**WORK INSTRUCTIONS**
The lines from the start of the data through the line with "request requires one.</span></span>" are to be returned verbatim; all later lines are to be omitted.

Collected data:
-=-=-=-=-
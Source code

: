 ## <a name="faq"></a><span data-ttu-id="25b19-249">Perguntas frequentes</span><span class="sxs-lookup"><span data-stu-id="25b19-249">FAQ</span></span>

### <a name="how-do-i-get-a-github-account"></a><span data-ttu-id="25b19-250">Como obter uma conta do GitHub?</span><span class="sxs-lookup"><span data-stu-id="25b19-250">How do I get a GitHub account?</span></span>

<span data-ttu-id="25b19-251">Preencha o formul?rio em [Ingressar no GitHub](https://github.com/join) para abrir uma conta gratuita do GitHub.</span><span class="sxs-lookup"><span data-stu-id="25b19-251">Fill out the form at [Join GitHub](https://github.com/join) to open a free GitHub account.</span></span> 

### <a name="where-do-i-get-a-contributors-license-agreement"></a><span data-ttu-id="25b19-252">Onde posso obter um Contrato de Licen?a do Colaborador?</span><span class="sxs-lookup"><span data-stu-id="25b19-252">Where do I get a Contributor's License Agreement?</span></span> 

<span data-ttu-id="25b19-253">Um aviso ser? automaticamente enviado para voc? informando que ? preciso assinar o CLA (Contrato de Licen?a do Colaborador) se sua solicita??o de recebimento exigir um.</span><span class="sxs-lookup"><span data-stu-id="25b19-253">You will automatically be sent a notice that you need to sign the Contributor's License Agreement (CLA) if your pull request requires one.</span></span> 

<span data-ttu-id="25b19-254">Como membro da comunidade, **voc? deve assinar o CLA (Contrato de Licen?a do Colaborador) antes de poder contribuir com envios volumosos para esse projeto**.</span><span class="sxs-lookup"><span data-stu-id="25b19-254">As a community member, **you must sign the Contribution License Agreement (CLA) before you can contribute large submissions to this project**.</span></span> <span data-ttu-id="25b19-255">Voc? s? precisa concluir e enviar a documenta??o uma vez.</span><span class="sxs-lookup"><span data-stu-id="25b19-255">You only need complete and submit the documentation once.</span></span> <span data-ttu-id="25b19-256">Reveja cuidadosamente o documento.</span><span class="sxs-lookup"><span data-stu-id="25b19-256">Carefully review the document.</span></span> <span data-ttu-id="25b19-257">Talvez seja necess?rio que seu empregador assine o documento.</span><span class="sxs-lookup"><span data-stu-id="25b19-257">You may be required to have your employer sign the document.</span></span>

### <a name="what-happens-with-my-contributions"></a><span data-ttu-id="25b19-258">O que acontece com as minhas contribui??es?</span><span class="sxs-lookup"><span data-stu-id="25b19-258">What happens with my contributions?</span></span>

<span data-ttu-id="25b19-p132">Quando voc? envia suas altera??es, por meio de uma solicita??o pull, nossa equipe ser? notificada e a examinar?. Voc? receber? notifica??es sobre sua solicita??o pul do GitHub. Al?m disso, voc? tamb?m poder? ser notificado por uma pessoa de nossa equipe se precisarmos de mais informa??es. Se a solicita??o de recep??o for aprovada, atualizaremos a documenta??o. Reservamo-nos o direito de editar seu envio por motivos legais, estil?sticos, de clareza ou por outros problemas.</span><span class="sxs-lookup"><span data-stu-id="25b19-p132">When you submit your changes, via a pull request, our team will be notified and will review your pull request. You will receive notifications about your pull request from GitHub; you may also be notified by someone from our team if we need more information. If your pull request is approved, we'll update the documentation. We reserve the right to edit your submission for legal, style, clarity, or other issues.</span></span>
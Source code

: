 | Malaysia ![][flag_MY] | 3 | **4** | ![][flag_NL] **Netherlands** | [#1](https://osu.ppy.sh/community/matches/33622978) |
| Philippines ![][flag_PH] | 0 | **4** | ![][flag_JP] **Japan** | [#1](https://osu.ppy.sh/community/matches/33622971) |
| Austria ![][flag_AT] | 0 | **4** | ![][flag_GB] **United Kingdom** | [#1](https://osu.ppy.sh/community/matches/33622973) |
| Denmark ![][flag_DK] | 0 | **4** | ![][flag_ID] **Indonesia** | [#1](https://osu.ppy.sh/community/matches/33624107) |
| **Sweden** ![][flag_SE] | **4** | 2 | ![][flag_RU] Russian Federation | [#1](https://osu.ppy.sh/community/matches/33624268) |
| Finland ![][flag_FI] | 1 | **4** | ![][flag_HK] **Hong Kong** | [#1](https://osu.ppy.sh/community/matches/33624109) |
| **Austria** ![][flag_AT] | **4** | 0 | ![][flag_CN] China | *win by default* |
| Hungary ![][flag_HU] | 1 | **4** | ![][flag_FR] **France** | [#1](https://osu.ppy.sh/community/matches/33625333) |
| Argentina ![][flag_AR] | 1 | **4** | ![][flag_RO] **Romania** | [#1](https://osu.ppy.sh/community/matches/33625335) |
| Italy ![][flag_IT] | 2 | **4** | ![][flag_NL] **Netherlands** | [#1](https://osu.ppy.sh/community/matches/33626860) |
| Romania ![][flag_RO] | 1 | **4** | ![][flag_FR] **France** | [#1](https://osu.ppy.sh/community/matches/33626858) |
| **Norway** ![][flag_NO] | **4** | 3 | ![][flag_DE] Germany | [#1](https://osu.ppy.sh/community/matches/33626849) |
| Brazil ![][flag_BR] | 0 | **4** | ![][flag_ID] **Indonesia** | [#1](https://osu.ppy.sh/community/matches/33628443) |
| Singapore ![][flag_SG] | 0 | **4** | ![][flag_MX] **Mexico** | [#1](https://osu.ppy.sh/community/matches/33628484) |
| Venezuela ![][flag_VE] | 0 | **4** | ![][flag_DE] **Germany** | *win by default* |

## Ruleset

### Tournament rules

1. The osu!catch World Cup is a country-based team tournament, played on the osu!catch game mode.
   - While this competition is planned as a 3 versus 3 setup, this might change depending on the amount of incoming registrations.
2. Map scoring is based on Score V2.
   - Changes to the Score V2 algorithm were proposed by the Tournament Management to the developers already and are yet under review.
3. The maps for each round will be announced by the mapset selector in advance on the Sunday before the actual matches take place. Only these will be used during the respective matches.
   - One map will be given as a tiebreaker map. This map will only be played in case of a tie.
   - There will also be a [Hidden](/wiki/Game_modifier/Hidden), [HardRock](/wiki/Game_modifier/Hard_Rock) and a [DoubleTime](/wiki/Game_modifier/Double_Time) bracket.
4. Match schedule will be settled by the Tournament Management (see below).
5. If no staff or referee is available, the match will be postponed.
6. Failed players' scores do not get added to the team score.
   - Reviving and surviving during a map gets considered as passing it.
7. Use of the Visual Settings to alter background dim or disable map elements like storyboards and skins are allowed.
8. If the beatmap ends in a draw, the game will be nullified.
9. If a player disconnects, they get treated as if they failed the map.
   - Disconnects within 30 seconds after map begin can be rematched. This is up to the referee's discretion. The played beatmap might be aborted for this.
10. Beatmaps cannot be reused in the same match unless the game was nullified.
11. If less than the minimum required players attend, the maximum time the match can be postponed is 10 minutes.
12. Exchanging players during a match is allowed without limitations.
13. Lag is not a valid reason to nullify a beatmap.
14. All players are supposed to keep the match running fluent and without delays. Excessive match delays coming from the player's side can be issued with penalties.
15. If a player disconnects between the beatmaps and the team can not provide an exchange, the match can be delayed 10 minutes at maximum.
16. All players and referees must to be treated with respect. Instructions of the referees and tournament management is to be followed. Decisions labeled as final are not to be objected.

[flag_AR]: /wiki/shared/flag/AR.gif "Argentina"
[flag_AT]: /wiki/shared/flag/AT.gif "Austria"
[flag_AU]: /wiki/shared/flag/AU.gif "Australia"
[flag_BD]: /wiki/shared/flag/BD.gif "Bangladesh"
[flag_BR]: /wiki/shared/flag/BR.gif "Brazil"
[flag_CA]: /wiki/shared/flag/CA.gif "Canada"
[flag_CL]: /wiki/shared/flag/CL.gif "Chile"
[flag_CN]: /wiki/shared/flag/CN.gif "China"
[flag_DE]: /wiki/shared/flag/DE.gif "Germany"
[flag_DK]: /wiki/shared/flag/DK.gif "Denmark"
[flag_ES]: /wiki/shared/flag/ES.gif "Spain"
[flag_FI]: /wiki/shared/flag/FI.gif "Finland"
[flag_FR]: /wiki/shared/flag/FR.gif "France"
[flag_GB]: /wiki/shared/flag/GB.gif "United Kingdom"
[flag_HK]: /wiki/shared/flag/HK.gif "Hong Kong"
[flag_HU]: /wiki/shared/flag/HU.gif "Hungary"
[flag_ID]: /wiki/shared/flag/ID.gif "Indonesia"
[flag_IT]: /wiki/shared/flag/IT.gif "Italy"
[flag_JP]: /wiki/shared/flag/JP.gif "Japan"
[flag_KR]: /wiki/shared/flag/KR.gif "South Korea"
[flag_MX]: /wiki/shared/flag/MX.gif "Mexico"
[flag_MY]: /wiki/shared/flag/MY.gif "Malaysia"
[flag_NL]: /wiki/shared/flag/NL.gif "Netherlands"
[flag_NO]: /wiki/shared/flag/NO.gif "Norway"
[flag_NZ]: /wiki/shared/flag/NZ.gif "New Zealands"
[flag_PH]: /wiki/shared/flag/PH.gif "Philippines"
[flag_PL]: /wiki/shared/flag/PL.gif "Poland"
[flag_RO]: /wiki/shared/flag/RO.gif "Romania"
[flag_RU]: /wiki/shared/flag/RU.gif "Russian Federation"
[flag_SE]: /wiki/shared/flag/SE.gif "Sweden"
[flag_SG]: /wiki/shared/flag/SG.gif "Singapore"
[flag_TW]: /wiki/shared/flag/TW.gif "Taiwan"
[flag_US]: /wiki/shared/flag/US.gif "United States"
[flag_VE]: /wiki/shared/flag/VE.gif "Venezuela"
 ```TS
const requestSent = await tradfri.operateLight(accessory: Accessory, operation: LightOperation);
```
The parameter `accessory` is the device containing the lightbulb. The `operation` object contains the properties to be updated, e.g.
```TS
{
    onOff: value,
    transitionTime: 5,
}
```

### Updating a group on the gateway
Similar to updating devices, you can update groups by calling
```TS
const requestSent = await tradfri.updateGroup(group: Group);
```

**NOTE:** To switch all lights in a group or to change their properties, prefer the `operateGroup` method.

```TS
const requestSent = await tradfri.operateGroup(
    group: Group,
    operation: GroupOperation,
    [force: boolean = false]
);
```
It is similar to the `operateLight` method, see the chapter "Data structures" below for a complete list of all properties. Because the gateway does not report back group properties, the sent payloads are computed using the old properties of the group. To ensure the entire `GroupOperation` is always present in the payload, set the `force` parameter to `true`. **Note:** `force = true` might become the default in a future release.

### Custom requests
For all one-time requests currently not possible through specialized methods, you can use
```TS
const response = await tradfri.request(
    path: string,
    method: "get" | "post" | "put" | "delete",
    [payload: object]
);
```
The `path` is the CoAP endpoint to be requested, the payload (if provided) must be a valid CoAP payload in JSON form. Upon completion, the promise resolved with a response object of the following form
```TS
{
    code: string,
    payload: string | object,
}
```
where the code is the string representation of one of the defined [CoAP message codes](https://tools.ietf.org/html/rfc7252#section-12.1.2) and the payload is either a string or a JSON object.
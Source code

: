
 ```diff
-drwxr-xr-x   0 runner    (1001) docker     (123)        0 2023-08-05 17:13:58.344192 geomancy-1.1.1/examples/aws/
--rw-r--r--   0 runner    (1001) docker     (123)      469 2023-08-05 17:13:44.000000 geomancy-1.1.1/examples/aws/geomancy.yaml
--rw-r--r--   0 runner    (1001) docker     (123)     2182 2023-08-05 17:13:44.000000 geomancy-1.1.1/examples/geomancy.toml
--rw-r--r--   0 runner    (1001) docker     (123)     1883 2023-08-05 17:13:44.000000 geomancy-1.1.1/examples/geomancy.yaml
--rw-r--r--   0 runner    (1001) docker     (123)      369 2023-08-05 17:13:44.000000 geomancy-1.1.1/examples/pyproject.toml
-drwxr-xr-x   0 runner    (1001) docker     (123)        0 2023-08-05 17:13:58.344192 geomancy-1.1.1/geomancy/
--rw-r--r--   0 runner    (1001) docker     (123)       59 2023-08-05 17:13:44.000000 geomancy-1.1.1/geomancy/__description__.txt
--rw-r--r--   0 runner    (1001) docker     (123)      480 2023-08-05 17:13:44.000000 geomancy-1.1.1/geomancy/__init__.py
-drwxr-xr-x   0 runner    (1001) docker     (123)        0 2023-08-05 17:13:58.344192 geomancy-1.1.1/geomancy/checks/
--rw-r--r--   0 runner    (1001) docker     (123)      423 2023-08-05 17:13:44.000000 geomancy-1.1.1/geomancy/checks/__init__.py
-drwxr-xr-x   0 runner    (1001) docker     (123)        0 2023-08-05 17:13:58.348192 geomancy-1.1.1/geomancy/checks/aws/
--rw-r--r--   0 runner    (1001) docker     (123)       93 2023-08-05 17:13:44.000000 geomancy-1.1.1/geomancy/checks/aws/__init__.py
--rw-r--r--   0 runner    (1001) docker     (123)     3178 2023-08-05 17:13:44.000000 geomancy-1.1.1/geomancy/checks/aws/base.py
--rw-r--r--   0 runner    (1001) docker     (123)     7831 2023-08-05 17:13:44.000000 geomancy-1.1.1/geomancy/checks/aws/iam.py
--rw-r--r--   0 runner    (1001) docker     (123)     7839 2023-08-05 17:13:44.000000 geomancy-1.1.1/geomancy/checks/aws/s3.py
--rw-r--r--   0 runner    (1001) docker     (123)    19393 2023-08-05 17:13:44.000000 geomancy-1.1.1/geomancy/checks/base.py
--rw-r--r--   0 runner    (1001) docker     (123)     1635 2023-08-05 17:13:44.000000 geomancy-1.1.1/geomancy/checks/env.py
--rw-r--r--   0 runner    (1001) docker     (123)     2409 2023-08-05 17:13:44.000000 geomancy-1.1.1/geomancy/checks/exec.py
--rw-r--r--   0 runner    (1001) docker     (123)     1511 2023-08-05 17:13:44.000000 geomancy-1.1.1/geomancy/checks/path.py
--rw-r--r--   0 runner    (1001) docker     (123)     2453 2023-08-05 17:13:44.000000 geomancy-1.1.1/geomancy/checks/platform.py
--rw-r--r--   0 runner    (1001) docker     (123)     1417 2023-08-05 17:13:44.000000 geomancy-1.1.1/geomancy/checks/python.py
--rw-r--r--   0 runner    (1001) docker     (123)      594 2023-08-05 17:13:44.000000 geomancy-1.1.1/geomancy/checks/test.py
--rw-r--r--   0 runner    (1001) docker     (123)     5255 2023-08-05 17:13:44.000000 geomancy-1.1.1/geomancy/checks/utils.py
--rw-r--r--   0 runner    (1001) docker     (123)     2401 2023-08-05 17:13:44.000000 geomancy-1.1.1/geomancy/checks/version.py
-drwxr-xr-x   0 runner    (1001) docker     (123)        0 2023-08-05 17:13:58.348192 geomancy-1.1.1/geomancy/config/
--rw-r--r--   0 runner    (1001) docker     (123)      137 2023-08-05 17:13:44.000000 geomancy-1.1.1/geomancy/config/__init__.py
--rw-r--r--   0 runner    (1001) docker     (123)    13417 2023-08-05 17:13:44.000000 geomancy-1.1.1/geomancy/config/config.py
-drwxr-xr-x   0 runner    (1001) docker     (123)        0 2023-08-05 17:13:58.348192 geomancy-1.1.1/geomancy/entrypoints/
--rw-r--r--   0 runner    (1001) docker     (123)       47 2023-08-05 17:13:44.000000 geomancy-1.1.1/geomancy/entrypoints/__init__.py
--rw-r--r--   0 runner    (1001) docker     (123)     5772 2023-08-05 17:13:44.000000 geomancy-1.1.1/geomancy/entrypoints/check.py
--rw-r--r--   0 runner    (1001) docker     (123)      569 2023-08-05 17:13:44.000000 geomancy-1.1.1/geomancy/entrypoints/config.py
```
-=-=-=-=-
**EXPECTED ANSWER**
Source code

: ## <a name="faq"></a><span data-ttu-id="25b19-249">Perguntas frequentes</span><span class="sxs-lookup"><span data-stu-id="25b19-249">FAQ</span></span>

### <a name="how-do-i-get-a-github-account"></a><span data-ttu-id="25b19-250">Como obter uma conta do GitHub?</span><span class="sxs-lookup"><span data-stu-id="25b19-250">How do I get a GitHub account?</span></span>

<span data-ttu-id="25b19-251">Preencha o formul?rio em [Ingressar no GitHub](https://github.com/join) para abrir uma conta gratuita do GitHub.</span><span class="sxs-lookup"><span data-stu-id="25b19-251">Fill out the form at [Join GitHub](https://github.com/join) to open a free GitHub account.</span></span> 

### <a name="where-do-i-get-a-contributors-license-agreement"></a><span data-ttu-id="25b19-252">Onde posso obter um Contrato de Licen?a do Colaborador?</span><span class="sxs-lookup"><span data-stu-id="25b19-252">Where do I get a Contributor's License Agreement?</span></span> 

<span data-ttu-id="25b19-253">Um aviso ser? automaticamente enviado para voc? informando que ? preciso assinar o CLA (Contrato de Licen?a do Colaborador) se sua solicita??o de recebimento exigir um.</span><span class="sxs-lookup"><span data-stu-id="25b19-253">You will automatically be sent a notice that you need to sign the Contributor's License Agreement (CLA) if your pull request requires one.</span></span> 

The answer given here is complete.